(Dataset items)

========

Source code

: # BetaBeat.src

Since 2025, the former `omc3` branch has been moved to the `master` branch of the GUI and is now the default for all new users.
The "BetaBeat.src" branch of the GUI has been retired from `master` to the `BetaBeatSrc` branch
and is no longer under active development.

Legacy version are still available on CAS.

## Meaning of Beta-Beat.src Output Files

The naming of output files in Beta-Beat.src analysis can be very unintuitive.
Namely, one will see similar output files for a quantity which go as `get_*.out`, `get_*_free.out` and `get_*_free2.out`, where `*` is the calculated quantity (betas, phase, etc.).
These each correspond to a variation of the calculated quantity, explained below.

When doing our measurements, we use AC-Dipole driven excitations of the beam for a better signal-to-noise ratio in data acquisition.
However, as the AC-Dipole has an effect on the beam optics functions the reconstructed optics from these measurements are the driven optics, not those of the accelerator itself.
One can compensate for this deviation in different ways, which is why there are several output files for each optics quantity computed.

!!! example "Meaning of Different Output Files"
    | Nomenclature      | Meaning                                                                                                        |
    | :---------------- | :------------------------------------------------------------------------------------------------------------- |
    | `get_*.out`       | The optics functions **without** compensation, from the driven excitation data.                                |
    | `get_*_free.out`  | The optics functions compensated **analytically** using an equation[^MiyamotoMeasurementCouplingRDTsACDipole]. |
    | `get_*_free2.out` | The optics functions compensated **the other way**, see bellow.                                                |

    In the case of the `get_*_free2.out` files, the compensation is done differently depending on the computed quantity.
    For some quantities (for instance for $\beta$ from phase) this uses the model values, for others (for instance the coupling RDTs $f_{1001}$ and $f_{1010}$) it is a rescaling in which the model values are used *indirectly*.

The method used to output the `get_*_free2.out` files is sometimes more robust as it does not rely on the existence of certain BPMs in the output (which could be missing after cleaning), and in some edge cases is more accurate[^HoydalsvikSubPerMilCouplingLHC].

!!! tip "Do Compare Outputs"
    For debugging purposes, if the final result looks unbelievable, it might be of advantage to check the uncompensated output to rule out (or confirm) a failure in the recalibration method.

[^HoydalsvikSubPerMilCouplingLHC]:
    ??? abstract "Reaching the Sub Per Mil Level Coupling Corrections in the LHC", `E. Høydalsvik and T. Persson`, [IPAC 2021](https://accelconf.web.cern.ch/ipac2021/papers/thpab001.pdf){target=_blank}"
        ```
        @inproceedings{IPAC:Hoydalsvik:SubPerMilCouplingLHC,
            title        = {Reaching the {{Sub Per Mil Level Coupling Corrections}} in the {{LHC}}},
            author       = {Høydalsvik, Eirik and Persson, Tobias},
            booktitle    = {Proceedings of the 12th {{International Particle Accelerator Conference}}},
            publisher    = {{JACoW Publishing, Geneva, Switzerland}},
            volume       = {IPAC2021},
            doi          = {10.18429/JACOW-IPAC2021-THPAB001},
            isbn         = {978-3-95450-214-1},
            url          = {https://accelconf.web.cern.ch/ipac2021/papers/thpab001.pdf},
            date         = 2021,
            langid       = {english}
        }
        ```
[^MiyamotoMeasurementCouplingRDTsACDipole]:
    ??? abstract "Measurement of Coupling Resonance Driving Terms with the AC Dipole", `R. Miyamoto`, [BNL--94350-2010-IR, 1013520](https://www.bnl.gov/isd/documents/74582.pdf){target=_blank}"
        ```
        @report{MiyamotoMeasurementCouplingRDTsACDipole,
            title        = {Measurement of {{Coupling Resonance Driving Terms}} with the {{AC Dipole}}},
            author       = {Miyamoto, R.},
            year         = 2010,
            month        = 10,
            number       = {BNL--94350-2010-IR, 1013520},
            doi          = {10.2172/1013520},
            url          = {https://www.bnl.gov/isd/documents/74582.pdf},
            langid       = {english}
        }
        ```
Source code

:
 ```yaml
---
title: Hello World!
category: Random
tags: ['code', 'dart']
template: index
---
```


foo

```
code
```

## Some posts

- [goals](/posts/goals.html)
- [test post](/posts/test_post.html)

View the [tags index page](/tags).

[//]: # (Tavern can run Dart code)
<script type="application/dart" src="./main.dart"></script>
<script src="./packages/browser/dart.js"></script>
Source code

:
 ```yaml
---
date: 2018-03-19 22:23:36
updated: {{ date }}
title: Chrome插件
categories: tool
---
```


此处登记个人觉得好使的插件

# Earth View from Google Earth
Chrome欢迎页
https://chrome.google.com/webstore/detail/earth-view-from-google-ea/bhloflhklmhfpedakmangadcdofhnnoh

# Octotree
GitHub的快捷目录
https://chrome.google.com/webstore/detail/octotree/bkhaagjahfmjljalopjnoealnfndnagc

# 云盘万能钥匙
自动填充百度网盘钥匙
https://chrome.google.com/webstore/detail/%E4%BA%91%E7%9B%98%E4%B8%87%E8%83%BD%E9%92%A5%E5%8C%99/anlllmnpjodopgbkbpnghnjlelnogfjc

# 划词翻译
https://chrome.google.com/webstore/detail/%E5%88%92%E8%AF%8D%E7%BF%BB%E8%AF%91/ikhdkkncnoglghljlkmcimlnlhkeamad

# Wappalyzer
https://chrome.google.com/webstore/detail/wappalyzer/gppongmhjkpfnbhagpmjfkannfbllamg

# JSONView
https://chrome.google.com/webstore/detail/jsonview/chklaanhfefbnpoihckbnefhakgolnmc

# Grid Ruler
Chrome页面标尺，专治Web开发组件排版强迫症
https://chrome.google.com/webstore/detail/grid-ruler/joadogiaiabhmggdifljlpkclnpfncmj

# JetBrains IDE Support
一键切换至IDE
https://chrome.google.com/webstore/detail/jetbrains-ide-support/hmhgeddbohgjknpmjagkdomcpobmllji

========

WHAT YOU HAVE TO DO — Going line by line, set down the data above exactly as given.

TASK RESPONSE —
Source code

: # BetaBeat.src

Since 2025, the former `omc3` branch has been moved to the `master` branch of the GUI and is now the default for all new users.
The "BetaBeat.src" branch of the GUI has been retired from `master` to the `BetaBeatSrc` branch
and is no longer under active development.

Legacy version are still available on CAS.

## Meaning of Beta-Beat.src Output Files

The naming of output files in Beta-Beat.src analysis can be very unintuitive.
Namely, one will see similar output files for a quantity which go as `get_*.out`, `get_*_free.out` and `get_*_free2.out`, where `*` is the calculated quantity (betas, phase, etc.).
These each correspond to a variation of the calculated quantity, explained below.

When doing our measurements, we use AC-Dipole driven excitations of the beam for a better signal-to-noise ratio in data acquisition.
However, as the AC-Dipole has an effect on the beam optics functions the reconstructed optics from these measurements are the driven optics, not those of the accelerator itself.
One can compensate for this deviation in different ways, which is why there are several output files for each optics quantity computed.

!!! example "Meaning of Different Output Files"
    | Nomenclature      | Meaning                                                                                                        |
    | :---------------- | :------------------------------------------------------------------------------------------------------------- |
    | `get_*.out`       | The optics functions **without** compensation, from the driven excitation data.                                |
    | `get_*_free.out`  | The optics functions compensated **analytically** using an equation[^MiyamotoMeasurementCouplingRDTsACDipole]. |
    | `get_*_free2.out` | The optics functions compensated **the other way**, see bellow.                                                |

    In the case of the `get_*_free2.out` files, the compensation is done differently depending on the computed quantity.
    For some quantities (for instance for $\beta$ from phase) this uses the model values, for others (for instance the coupling RDTs $f_{1001}$ and $f_{1010}$) it is a rescaling in which the model values are used *indirectly*.

The method used to output the `get_*_free2.out` files is sometimes more robust as it does not rely on the existence of certain BPMs in the output (which could be missing after cleaning), and in some edge cases is more accurate[^HoydalsvikSubPerMilCouplingLHC].

!!! tip "Do Compare Outputs"
    For debugging purposes, if the final result looks unbelievable, it might be of advantage to check the uncompensated output to rule out (or confirm) a failure in the recalibration method.

[^HoydalsvikSubPerMilCouplingLHC]:
    ??? abstract "Reaching the Sub Per Mil Level Coupling Corrections in the LHC", `E. Høydalsvik and T. Persson`, [IPAC 2021](https://accelconf.web.cern.ch/ipac2021/papers/thpab001.pdf){target=_blank}"
        ```
        @inproceedings{IPAC:Hoydalsvik:SubPerMilCouplingLHC,
            title        = {Reaching the {{Sub Per Mil Level Coupling Corrections}} in the {{LHC}}},
            author       = {Høydalsvik, Eirik and Persson, Tobias},
            booktitle    = {Proceedings of the 12th {{International Particle Accelerator Conference}}},
            publisher    = {{JACoW Publishing, Geneva, Switzerland}},
            volume       = {IPAC2021},
            doi          = {10.18429/JACOW-IPAC2021-THPAB001},
            isbn         = {978-3-95450-214-1},
            url          = {https://accelconf.web.cern.ch/ipac2021/papers/thpab001.pdf},
            date         = 2021,
            langid       = {english}
        }
        ```
[^MiyamotoMeasurementCouplingRDTsACDipole]:
    ??? abstract "Measurement of Coupling Resonance Driving Terms with the AC Dipole", `R. Miyamoto`, [BNL--94350-2010-IR, 1013520](https://www.bnl.gov/isd/documents/74582.pdf){target=_blank}"
        ```
        @report{MiyamotoMeasurementCouplingRDTsACDipole,
            title        = {Measurement of {{Coupling Resonance Driving Terms}} with the {{AC Dipole}}},
            author       = {Miyamoto, R.},
            year         = 2010,
            month        = 10,
            number       = {BNL--94350-2010-IR, 1013520},
            doi          = {10.2172/1013520},
            url          = {https://www.bnl.gov/isd/documents/74582.pdf},
            langid       = {english}
        }
        ```
Source code

:
 ```yaml
---
title: Hello World!
category: Random
tags: ['code', 'dart']
template: index
---
```


foo

```
code
```

## Some posts

- [goals](/posts/goals.html)
- [test post](/posts/test_post.html)

View the [tags index page](/tags).

[//]: # (Tavern can run Dart code)
<script type="application/dart" src="./main.dart"></script>
<script src="./packages/browser/dart.js"></script>
Source code

:
 ```yaml
---
date: 2018-03-19 22:23:36
updated: {{ date }}
title: Chrome插件
categories: tool
---
```


此处登记个人觉得好使的插件

# Earth View from Google Earth
Chrome欢迎页
https://chrome.google.com/webstore/detail/earth-view-from-google-ea/bhloflhklmhfpedakmangadcdofhnnoh

# Octotree
GitHub的快捷目录
https://chrome.google.com/webstore/detail/octotree/bkhaagjahfmjljalopjnoealnfndnagc

# 云盘万能钥匙
自动填充百度网盘钥匙
https://chrome.google.com/webstore/detail/%E4%BA%91%E7%9B%98%E4%B8%87%E8%83%BD%E9%92%A5%E5%8C%99/anlllmnpjodopgbkbpnghnjlelnogfjc

# 划词翻译
https://chrome.google.com/webstore/detail/%E5%88%92%E8%AF%8D%E7%BF%BB%E8%AF%91/ikhdkkncnoglghljlkmcimlnlhkeamad

# Wappalyzer
https://chrome.google.com/webstore/detail/wappalyzer/gppongmhjkpfnbhagpmjfkannfbllamg

# JSONView
https://chrome.google.com/webstore/detail/jsonview/chklaanhfefbnpoihckbnefhakgolnmc

# Grid Ruler
Chrome页面标尺，专治Web开发组件排版强迫症
https://chrome.google.com/webstore/detail/grid-ruler/joadogiaiabhmggdifljlpkclnpfncmj

# JetBrains IDE Support
一键切换至IDE
https://chrome.google.com/webstore/detail/jetbrains-ide-support/hmhgeddbohgjknpmjagkdomcpobmllji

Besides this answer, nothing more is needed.